----- DATA EXCERPTS -----
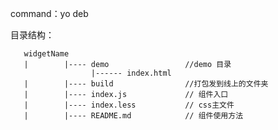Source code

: ﻿
command：yo deb

目录结构：
    
	   widgetName
	   |        |---- demo                 //demo 目录
	                  |------ index.html
	   |        |---- build                //打包发到线上的文件夹
	   |        |---- index.js             // 组件入口
	   |        |---- index.less           // css主文件
	   |        |---- README.md            // 组件使用方法
	  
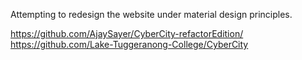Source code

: Attempting to redesign the website under material design principles.

https://github.com/AjaySayer/CyberCity-refactorEdition/
https://github.com/Lake-Tuggeranong-College/CyberCity
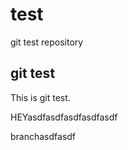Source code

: # test
git test repository


## git test
This is git test.


HEYasdfasdfasdfasdfasdf

branchasdfasdf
-----
Each line above that includes "test" should be shown.

: # test
git test repository
## git test
This is git test.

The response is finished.